PrintE-mail Written by Andrew Marshall

Arcanum Unbounded collects all of fantasy author Brandon Sanderson’s short fiction set within the Cosmere, a cosmos encompassing numerous planets on which operate diverse cultures and distinctive forms of magic, some of which are also host to power-bestowing Shards of a shattered god.

Each section is prefaced by a brief overview of the solar system in which the subsequent stories take place, with the only missing setting being the world of Warbreaker (as there are no other tales set there), while each tale is postscripted by Sanderson’s thoughts on its content and the inspiration behind writing it.

Beginning things strong is award-winning novella The Emperor’s Soul, in which a forger expert in magically altering the nature of objects must, under threat of execution, create an artificial soul to revive the empire’s recently assassinated ruler, who is only mostly dead. Although set on the same planet as Elantris it takes place in a different part of the world and so functions perfectly well as a standalone tale, and a pretty damn good one at that.

The Hope of Elantris, meanwhile, retells part of the novel’s climax from a different perspective. The weakest of the collection, it’s a somewhat melodramatic exercise, which the postscript freely admits.

The Eleventh Metal is a prequel short featuring Mistborn antihero Kelsier early in his training, revealing a man far more at the mercy of his rage than the accomplished warrior, thief and con man we meet in The Final Empire, and slightly expanding on the brief flashes of his backstory we became privy to, along with the subtlety by which unseen forces were already influencing him.

Allomancer Jak and the Pits of Eltania is a fantastically entertaining comedic outing, relaying an excerpt from the self-aggrandised autobiographical exploits of the eponymous adventurer, with regular sardonic footnotes (at least one per page) from his long-suffering companion pointing out grammatical errors and narrative inconsistencies. Imagine ‘60s TV series Batman as magical steampunk told in a first-person narrative with running commentary by Animated Series Alfred and you’re most of the way there.
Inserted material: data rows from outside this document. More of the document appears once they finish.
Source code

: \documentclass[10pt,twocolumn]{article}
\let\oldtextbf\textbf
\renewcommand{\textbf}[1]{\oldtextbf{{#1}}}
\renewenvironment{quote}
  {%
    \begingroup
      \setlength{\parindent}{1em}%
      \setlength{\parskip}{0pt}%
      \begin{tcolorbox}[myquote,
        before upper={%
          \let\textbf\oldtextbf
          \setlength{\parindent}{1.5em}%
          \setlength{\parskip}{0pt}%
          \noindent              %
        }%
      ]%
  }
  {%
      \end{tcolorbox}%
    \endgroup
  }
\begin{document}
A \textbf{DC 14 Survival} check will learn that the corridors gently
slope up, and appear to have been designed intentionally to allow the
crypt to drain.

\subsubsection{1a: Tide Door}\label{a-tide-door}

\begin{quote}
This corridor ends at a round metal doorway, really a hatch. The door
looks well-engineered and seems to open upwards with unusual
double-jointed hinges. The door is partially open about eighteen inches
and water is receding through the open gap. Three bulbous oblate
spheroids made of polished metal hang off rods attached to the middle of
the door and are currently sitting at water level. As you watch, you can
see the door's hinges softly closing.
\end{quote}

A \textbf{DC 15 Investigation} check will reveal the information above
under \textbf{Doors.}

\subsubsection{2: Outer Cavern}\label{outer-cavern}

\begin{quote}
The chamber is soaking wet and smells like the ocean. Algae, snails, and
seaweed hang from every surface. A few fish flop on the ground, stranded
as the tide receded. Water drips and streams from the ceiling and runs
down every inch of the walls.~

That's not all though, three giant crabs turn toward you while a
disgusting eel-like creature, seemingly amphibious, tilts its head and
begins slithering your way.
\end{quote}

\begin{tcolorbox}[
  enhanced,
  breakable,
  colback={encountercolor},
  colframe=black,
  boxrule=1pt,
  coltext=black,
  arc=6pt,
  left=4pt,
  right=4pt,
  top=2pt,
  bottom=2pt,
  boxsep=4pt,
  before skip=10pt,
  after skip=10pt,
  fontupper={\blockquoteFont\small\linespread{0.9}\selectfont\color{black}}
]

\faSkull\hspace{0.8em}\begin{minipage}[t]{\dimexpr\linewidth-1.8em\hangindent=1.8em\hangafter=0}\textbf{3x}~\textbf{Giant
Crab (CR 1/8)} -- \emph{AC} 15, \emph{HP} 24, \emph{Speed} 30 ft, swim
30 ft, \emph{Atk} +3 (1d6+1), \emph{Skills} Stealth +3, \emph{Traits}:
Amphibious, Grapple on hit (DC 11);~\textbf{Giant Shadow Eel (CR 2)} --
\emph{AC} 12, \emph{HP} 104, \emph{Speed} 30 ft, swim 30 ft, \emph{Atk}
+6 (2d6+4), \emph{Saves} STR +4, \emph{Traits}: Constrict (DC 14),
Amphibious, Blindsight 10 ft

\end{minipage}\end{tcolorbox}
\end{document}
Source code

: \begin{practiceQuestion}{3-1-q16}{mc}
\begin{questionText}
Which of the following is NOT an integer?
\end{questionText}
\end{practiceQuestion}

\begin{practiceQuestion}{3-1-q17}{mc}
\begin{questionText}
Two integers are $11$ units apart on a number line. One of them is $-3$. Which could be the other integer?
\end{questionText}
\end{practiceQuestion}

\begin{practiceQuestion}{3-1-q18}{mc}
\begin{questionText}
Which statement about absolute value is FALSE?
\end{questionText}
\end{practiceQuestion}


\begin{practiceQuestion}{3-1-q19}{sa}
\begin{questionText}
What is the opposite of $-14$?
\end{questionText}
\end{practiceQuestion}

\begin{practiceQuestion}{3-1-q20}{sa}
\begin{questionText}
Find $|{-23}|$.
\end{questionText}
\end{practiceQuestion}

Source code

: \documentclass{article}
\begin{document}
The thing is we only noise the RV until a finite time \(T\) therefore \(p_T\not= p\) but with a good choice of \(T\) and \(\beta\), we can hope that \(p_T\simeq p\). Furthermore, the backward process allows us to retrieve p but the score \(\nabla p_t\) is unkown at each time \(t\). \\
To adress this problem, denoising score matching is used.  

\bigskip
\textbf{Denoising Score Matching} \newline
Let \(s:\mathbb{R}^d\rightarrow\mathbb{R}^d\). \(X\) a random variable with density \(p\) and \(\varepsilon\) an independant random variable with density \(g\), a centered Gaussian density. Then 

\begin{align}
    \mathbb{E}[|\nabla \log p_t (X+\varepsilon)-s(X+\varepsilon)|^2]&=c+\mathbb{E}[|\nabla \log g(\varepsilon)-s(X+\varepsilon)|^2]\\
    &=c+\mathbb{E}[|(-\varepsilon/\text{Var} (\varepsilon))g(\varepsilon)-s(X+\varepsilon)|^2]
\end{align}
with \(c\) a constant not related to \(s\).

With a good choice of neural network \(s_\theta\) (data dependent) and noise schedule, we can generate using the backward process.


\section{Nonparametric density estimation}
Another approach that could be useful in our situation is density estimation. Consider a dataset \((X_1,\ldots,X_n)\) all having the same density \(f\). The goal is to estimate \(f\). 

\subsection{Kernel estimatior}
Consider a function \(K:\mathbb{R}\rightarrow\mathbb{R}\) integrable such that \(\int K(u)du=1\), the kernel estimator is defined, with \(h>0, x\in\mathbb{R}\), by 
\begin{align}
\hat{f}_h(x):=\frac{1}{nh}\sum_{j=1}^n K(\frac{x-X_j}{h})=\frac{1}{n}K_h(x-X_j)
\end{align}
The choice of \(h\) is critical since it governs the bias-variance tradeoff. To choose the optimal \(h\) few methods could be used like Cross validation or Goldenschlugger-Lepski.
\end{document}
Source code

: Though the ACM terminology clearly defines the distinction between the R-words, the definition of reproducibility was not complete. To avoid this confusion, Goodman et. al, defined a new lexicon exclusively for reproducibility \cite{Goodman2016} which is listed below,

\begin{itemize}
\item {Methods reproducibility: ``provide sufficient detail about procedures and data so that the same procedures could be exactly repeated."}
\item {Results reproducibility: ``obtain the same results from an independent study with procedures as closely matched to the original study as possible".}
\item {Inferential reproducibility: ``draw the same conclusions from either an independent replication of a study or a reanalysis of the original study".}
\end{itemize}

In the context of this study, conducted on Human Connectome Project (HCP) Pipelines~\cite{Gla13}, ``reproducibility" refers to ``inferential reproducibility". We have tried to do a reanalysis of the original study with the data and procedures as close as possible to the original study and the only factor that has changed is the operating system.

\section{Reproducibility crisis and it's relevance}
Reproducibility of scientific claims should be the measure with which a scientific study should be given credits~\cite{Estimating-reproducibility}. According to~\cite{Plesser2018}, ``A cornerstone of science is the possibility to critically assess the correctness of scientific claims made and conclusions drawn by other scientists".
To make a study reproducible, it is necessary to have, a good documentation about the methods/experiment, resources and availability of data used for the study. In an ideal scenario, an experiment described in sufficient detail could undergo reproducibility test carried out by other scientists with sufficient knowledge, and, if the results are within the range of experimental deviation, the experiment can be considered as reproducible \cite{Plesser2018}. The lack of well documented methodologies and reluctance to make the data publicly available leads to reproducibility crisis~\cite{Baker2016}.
Another novella, Mistborn: Secret History retells the surprise death of a significant character towards the climax of The Final Empire and continues on to relate their time as a spirit, confirming the subtle hints throughout the rest of the trilogy that their influence could still be felt, while also revealing the behind-the-scenes war of divine powers.

White Sand is a graphic novel series set on a desert world, partly focusing on the lowest member of an order whose members are stratified by their ability to control the magic of the planet’s sand. While the included excerpt is an engaging introduction, the colour comic is reprinted in black and white for obvious financial reasons, but in doing so is robbed of its true realisation. Added for contrast is the opening of the unpublished novel on which the comic was based, highlighting just how much better the story works in a visual medium.

Although laboriously titled, Shadows for Silence in the Forests of Hell is another highlight, telling of an innkeeper and her daughter who moonlight as bounty hunters, using the reward money to maintain the silver barriers around their remote tavern that hold at bay the malevolent shades haunting the vast forest in which they live. More a horror tale than fantasy, even in its short length it presents its wonderfully eerie setting fully formed and utterly compelling.

Like Shadows, Sixth of the Dusk takes place on a world not seen in any novel, featuring a tracker sailing around an uninhabited archipelago whose stock in trade is the islands’ bird species which bestow various psychic abilities, and whose way of life is in danger of being infringed upon by advancing civilisation. Although an interesting deconstruction of the ‘noble savage’ pulp archetype, the scope of the story feels too limited, despite including the frustratingly unelaborated revelation that at least one civilisation somewhere in the Cosmere has developed space flight.

Finishing things is the previously unpublished novella Edgedancer, featuring the teenage thief Lift from an interlude chapter in Words of Radiance being driven by a sense of obligation she doesn’t yet understand to attempt to prevent a murder. While Lift is one of the more interesting (and certainly less annoying) characters from the novel, the story still feels as incidental as her previous appearance, ultimately adding little to the sprawling narrative planned for the ongoing Stormlight Archive series.

Overall, Arcanum Unbounded is a lengthy and mostly engaging collection; certainly one for completists who are determined to learn all they can about the Cosmere and its hidden secrets, and also people who just love well-crafted fantasy tales.